Ela sentiu como se os médicos estivessem lhe dizendo que a dor terrível que sentia "era algo que uma mulher precisa suportar", disse. A condição tinha se agravado tanto que precisou de uma cirurgia, em 2020, que serrou seu fêmur pela metade e o realinhou com o quadril. Quando ela finalmente teve o diagnóstico, se sentiu "vingada de muitas maneiras", disse. Mas afinal "foram necessários três anos para conseguir o diagnóstico e mais dois para ser curada".

Para algumas pacientes é pior

As mulheres podem ser diagnosticadas erroneamente com maior frequência que os homens, em parte porque os cientistas sabem muito menos sobre o corpo feminino do que sobre o masculino, embora "existam diferenças biológicas que chegam ao nível celular", disse Chloe Bird, socióloga na Escola de Graduação Pardee RAND que estuda a saúde das mulheres.

Em 1977, a FDA (agência americana de regulação de drogas e alimentos) dos Estados Unidos começou a recomendar que os cientistas excluíssem as mulheres em anos férteis dos testes clínicos iniciais, temendo que se as participantes engravidassem, a pesquisa pudesse prejudicar seus fetos. Os pesquisadores também estavam preocupados que variações hormonais prejudicassem a exatidão dos resultados.

Hoje –graças em grande parte a uma lei aprovada em 1993 que exige que mulheres e minorias sejam incluídas em pesquisas médicas financiadas pelos NIH (Institutos Nacionais de Saúde do governo dos EUA)– as mulheres são mais incluídas em estudos de forma sistemática, mas ainda há enormes lacunas de conhecimento.

Por exemplo, as mulheres com doença cardíaca muitas vezes têm sintomas diferentes dos homens com o mesmo problema, mas os médicos conhecem muito melhor os sintomas masculinos, segundo a doutora Jennifer Mieres, cardiologista do Northwell Health, em Nova York. Quando "aparecem mulheres com sintomas que não se encaixam no algoritmo que aprendemos na escola de medicina, elas são enganadas e ignoradas", disse ela.

Quando Michelle Cho, 32, foi diagnosticada com lúpus eritematoso sistêmico, doença em que o corpo lentamente ataca seus próprios tecidos, ela havia desenvolvido insuficiência renal, sopro cardíaco e pneumonia, mas o primeiro médico que consultou a diagnosticou com alergia, e o segundo achou que estivesse grávida.

"Saí decepcionada, triste e apreensiva, porque eu sabia que eles não tinham resolvido meu problema ou me ajudado de qualquer maneira, e tinha sido mais um dia desperdiçado", disse Cho, uma estudante de medicina que vive em Nova York. "Senti como se eles dissessem: 'Está tudo na sua cabeça'."

Como melhorar o atendimento

É difícil saber como começar a abordar esses problemas sistêmicos, dizem os especialistas, mas cientistas afirmam que no mínimo precisa haver mais pesquisa sobre as condições de saúde das mulheres.

Os médicos também deveriam passar mais tempo com cada paciente e atender menos pacientes de modo geral, sugeriu Spencer.
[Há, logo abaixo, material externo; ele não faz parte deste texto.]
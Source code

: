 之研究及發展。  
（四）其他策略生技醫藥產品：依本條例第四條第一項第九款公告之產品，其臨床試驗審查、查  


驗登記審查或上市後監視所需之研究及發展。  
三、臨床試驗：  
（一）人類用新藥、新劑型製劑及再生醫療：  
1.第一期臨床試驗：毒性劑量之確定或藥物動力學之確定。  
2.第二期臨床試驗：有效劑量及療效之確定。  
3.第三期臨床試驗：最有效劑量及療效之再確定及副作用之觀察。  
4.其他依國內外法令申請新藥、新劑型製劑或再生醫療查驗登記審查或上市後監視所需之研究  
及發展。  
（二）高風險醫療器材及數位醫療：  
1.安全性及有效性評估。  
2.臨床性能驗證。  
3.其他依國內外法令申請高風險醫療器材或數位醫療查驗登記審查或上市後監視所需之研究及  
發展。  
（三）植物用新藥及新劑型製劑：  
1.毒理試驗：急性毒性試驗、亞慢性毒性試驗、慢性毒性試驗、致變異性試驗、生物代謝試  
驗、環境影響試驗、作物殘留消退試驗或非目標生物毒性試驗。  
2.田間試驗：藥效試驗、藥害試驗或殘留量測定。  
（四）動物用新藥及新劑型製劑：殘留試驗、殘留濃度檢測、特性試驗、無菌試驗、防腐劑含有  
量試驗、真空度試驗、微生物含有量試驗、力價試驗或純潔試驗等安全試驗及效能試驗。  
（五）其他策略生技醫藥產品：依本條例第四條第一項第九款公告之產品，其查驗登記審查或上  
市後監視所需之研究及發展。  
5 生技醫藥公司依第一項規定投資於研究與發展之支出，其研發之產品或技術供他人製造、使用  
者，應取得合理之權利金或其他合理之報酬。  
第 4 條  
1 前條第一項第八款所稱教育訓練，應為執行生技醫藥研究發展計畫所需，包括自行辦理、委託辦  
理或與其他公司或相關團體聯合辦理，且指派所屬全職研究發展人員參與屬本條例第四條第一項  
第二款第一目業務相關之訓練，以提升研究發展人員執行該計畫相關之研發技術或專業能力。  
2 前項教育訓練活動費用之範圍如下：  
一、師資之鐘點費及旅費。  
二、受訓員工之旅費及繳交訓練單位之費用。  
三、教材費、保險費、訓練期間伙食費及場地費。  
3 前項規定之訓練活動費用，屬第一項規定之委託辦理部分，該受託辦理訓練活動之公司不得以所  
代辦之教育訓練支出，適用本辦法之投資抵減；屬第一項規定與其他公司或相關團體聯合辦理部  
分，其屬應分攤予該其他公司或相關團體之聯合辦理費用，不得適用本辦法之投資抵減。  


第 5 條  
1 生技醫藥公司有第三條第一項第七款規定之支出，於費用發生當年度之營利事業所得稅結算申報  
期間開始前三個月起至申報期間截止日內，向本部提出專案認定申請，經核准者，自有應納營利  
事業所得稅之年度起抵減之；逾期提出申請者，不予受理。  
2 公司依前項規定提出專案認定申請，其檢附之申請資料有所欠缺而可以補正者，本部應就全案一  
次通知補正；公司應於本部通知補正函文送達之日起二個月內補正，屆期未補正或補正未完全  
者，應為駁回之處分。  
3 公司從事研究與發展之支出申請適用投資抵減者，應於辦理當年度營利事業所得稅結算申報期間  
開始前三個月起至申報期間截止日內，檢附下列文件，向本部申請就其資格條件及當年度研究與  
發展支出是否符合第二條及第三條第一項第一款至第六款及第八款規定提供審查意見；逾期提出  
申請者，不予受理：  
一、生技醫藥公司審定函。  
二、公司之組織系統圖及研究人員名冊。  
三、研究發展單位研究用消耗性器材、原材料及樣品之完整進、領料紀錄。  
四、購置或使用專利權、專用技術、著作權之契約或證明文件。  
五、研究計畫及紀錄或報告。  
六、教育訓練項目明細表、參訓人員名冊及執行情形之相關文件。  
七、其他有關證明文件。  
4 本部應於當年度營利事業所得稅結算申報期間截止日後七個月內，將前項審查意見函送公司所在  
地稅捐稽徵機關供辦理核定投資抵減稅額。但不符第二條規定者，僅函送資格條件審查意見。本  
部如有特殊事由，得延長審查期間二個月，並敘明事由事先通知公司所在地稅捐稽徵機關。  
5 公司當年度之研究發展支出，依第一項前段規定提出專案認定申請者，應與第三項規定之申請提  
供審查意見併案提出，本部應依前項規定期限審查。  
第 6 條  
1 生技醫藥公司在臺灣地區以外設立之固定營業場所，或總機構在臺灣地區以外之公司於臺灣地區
Pesquisas mostraram que quando as pessoas desempenham muitas tarefas cognitivas simultâneas são mais inclinadas a tomar decisões parciais. Por exemplo, um estudo descobriu que os médicos homens tinham menor probabilidade de prescrever remédios contra dor para pacientes negras com dores nas costas quando os médicos estavam sob estresse.

Os médicos muitas vezes trabalham em condições difíceis, que "facilitam cometer erros e deslizes", disse Spencer. "É como um conjunto de sistemas e processos problemáticos que convidam ao preconceito." Os pesquisadores também pediram mais treinamento na escola de medicina sobre preconceito e racismo inconscientes no atendimento de saúde. Em 2019, a Califórnia aprovou uma lei que exige que os hospitais implementem programas de preconceito implícito para todos os provedores de saúde que oferecem tratamento perinatal.

Até que haja mais mudanças, mulheres e pacientes negras talvez devam levar consigo uma amiga ou parente para as consultas médicas, disse a doutora Alyson McGregor, cofundadora e diretora da divisão de sexo e gênero em medicina emergencial na Universidade Brown. "Realmente ajuda se você tiver um defensor que possa intervir e dizer coisas como 'normalmente ela não sente tanta dor'", disse ela.

"E procure outro médico se você se sentir menosprezada", aconselhou McGregor. Você poderia até procurar uma médica mulher ou um provedor com maior competência cultural, capaz de "entender melhor sua perspectiva e sua língua".